3. Comer, CFE, Michael J. "How to Prevent Fraud," Asian Banking, February 1982. Telex idea from this article credited to The Computerized Society by Adrian R.D. Norman.

Case in Point

Executive Diverts Cash to Husband's Failing Dance Club

A market coordinator for a Midwest oil company stole $473,541 by processing two EFT transactions in the company's oil margin accounts in an 11-month period. These transactions transferred funds from the company's margin account (managed by a broker in New York) to the market coordinator's failing business, a non-alcoholic dance club for teenagers in San Antonio, Texas. The couple also bought three cars for cash.

Segregation of duties was the major cause of this loss but this internal control problem was compounded by a lack of independent authorization of any unusual account transactions. Only the market coordinator had access to the margin accounts and no one reconciled the accounts.

The broker handling the margin account had never received a list of the authorized bank accounts for routine transfers from the account, and didn't use call-back procedures to verify transactions. The market coordinator managed six margin accounts, and told the broker that the dance club was a company subsidiary.

A thorough investigation proved the existence of only two irregular EFT transactions in one margin account. The documents associated with these two transactions were falsified, and margin account statements were altered in an attempt to conceal the loss. Letters of authorization for the fraudulent EFT transactions were sent from the company to the margin account broker by facsimile machine. These letters were "cut and pasted" by the market coordinator to obtain the signatures of other company officials needed to authorize and approve the transactions. The first fictitious transaction occurred two weeks after the margin account was opened.

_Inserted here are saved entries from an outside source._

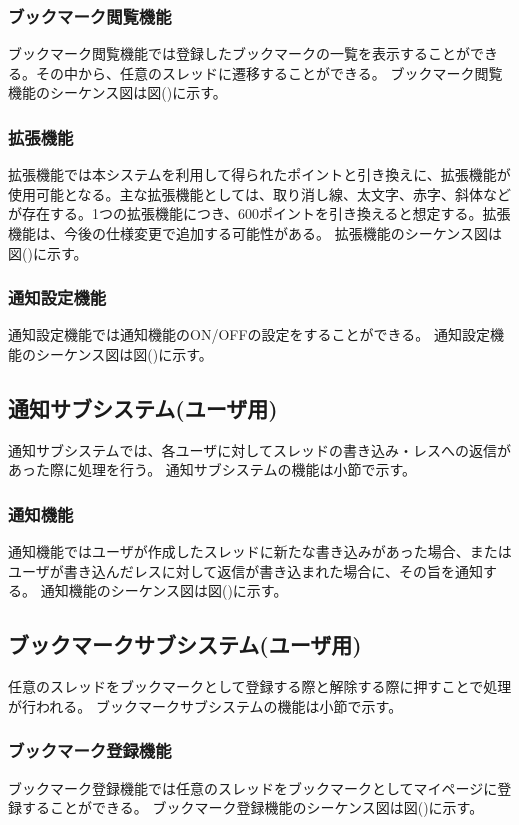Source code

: \documentclass[a4j]{jarticle}
\begin{document}
  \subsubsection{ブックマーク閲覧機能}
  ブックマーク閲覧機能では登録したブックマークの一覧を表示することができる。その中から、任意のスレッドに遷移することができる。
ブックマーク閲覧機能のシーケンス図は図()に示す。
  \subsubsection{拡張機能}
  拡張機能では本システムを利用して得られたポイントと引き換えに、拡張機能が使用可能となる。主な拡張機能としては、取り消し線、太文字、赤字、斜体などが存在する。1つの拡張機能につき、600ポイントを引き換えると想定する。拡張機能は、今後の仕様変更で追加する可能性がある。
拡張機能のシーケンス図は図()に示す。
  \subsubsection{通知設定機能}
  通知設定機能では通知機能のON/OFFの設定をすることができる。
通知設定機能のシーケンス図は図()に示す。


\subsection{通知サブシステム(ユーザ用)}
通知サブシステムでは、各ユーザに対してスレッドの書き込み・レスへの返信があった際に処理を行う。
通知サブシステムの機能は小節で示す。
  \subsubsection{通知機能}
  通知機能ではユーザが作成したスレッドに新たな書き込みがあった場合、またはユーザが書き込んだレスに対して返信が書き込まれた場合に、その旨を通知する。
通知機能のシーケンス図は図()に示す。

\subsection{ブックマークサブシステム(ユーザ用)}
任意のスレッドをブックマークとして登録する際と解除する際に押すことで処理が行われる。
ブックマークサブシステムの機能は小節で示す。
  \subsubsection{ブックマーク登録機能}
  ブックマーク登録機能では任意のスレッドをブックマークとしてマイページに登録することができる。
ブックマーク登録機能のシーケンス図は図()に示す。
\end{document}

An audit found the margin accounts in disarray (by design), and recommended that they be independently reconciled by the accounting department. The accounting department pressured the market coordinator to resign. Subsequent reconciliation of the accounts revealed the two irregular EFT transactions. The market coordinator was charged with two counts each of mail and wire fraud for the two facsimile and EFT transactions involved in this case, promptly confessed and was sentenced to five years in prison, five years probation, and full restitution.

Her husband said that he thought the money came from his wife's family inheritance and plead innocent to conspiracy charges. However, he had no credibility with the jury, and was sentenced to four years in prison as a co-conspirator for his participation in the proceeds and money laundering.